- [Your assignment]: Each of the lines below must be retyped character for character.

(Source texts of formatted documents)
────────────────

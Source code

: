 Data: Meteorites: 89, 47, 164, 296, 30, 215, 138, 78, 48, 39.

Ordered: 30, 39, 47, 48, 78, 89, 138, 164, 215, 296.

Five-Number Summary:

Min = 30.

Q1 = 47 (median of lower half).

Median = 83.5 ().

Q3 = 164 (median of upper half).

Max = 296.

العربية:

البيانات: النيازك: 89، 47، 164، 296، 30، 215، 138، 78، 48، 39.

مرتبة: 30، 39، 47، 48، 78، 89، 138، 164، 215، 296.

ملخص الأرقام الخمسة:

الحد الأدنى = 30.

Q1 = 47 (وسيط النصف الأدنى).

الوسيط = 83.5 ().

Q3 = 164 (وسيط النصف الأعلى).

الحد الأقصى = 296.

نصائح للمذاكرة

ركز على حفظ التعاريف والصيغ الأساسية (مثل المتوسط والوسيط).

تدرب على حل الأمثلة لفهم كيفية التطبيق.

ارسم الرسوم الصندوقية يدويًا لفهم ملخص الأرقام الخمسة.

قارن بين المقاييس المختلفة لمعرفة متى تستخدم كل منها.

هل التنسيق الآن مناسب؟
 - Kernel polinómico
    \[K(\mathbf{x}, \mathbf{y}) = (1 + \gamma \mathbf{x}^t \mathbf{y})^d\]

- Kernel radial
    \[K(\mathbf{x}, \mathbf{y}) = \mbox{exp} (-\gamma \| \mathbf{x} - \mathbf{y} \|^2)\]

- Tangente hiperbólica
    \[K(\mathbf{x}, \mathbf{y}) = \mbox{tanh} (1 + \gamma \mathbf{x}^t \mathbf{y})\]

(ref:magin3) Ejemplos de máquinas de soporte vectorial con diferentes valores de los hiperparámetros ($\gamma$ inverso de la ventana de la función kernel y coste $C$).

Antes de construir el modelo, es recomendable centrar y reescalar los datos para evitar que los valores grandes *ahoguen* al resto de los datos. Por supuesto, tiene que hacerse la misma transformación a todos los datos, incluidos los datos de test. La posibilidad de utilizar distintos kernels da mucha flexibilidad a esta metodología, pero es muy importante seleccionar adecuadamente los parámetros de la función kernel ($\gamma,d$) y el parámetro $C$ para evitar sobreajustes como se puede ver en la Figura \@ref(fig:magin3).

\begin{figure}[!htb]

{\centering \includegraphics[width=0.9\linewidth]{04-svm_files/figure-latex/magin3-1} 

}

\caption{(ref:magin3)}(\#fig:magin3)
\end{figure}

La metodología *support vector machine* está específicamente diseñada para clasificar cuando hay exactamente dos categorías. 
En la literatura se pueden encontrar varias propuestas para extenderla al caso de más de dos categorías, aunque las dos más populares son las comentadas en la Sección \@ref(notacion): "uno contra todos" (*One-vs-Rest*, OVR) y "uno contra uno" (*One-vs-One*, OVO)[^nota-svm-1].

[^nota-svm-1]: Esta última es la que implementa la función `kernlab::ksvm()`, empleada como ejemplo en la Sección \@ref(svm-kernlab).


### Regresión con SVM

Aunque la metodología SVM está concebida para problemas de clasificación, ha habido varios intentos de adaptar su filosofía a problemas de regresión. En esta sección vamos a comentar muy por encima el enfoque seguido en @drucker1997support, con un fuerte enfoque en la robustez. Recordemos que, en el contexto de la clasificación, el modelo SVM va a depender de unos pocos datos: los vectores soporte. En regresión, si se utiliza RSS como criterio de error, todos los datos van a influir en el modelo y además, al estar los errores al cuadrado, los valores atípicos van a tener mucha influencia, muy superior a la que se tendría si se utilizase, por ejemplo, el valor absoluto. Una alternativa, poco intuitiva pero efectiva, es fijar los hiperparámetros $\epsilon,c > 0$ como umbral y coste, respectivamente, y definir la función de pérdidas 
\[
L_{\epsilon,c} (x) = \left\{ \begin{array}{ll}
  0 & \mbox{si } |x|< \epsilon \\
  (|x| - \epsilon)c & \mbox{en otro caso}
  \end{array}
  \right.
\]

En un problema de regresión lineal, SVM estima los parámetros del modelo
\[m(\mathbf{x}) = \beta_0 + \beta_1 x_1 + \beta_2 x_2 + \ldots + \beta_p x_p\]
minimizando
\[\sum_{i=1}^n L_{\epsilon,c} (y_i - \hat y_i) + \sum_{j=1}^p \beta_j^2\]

────────────────

- [Result below]:
Source code

: Data: Meteorites: 89, 47, 164, 296, 30, 215, 138, 78, 48, 39.

Ordered: 30, 39, 47, 48, 78, 89, 138, 164, 215, 296.

Five-Number Summary:

Min = 30.

Q1 = 47 (median of lower half).

Median = 83.5 ().

Q3 = 164 (median of upper half).

Max = 296.

العربية:

البيانات: النيازك: 89، 47، 164، 296، 30، 215، 138، 78، 48، 39.

مرتبة: 30، 39، 47، 48، 78، 89، 138، 164، 215، 296.

ملخص الأرقام الخمسة:

الحد الأدنى = 30.

Q1 = 47 (وسيط النصف الأدنى).

الوسيط = 83.5 ().

Q3 = 164 (وسيط النصف الأعلى).

الحد الأقصى = 296.

نصائح للمذاكرة

ركز على حفظ التعاريف والصيغ الأساسية (مثل المتوسط والوسيط).

تدرب على حل الأمثلة لفهم كيفية التطبيق.

ارسم الرسوم الصندوقية يدويًا لفهم ملخص الأرقام الخمسة.

قارن بين المقاييس المختلفة لمعرفة متى تستخدم كل منها.

هل التنسيق الآن مناسب؟
 - Kernel polinómico
    \[K(\mathbf{x}, \mathbf{y}) = (1 + \gamma \mathbf{x}^t \mathbf{y})^d\]

- Kernel radial
    \[K(\mathbf{x}, \mathbf{y}) = \mbox{exp} (-\gamma \| \mathbf{x} - \mathbf{y} \|^2)\]

- Tangente hiperbólica
    \[K(\mathbf{x}, \mathbf{y}) = \mbox{tanh} (1 + \gamma \mathbf{x}^t \mathbf{y})\]

(ref:magin3) Ejemplos de máquinas de soporte vectorial con diferentes valores de los hiperparámetros ($\gamma$ inverso de la ventana de la función kernel y coste $C$).

Antes de construir el modelo, es recomendable centrar y reescalar los datos para evitar que los valores grandes *ahoguen* al resto de los datos. Por supuesto, tiene que hacerse la misma transformación a todos los datos, incluidos los datos de test. La posibilidad de utilizar distintos kernels da mucha flexibilidad a esta metodología, pero es muy importante seleccionar adecuadamente los parámetros de la función kernel ($\gamma,d$) y el parámetro $C$ para evitar sobreajustes como se puede ver en la Figura \@ref(fig:magin3).

\begin{figure}[!htb]

{\centering \includegraphics[width=0.9\linewidth]{04-svm_files/figure-latex/magin3-1} 

}

\caption{(ref:magin3)}(\#fig:magin3)
\end{figure}

La metodología *support vector machine* está específicamente diseñada para clasificar cuando hay exactamente dos categorías. 
En la literatura se pueden encontrar varias propuestas para extenderla al caso de más de dos categorías, aunque las dos más populares son las comentadas en la Sección \@ref(notacion): "uno contra todos" (*One-vs-Rest*, OVR) y "uno contra uno" (*One-vs-One*, OVO)[^nota-svm-1].

[^nota-svm-1]: Esta última es la que implementa la función `kernlab::ksvm()`, empleada como ejemplo en la Sección \@ref(svm-kernlab).


### Regresión con SVM

Aunque la metodología SVM está concebida para problemas de clasificación, ha habido varios intentos de adaptar su filosofía a problemas de regresión. En esta sección vamos a comentar muy por encima el enfoque seguido en @drucker1997support, con un fuerte enfoque en la robustez. Recordemos que, en el contexto de la clasificación, el modelo SVM va a depender de unos pocos datos: los vectores soporte. En regresión, si se utiliza RSS como criterio de error, todos los datos van a influir en el modelo y además, al estar los errores al cuadrado, los valores atípicos van a tener mucha influencia, muy superior a la que se tendría si se utilizase, por ejemplo, el valor absoluto. Una alternativa, poco intuitiva pero efectiva, es fijar los hiperparámetros $\epsilon,c > 0$ como umbral y coste, respectivamente, y definir la función de pérdidas 
\[
L_{\epsilon,c} (x) = \left\{ \begin{array}{ll}
  0 & \mbox{si } |x|< \epsilon \\
  (|x| - \epsilon)c & \mbox{en otro caso}
  \end{array}
  \right.
\]

En un problema de regresión lineal, SVM estima los parámetros del modelo
\[m(\mathbf{x}) = \beta_0 + \beta_1 x_1 + \beta_2 x_2 + \ldots + \beta_p x_p\]
minimizando
\[\sum_{i=1}^n L_{\epsilon,c} (y_i - \hat y_i) + \sum_{j=1}^p \beta_j^2\]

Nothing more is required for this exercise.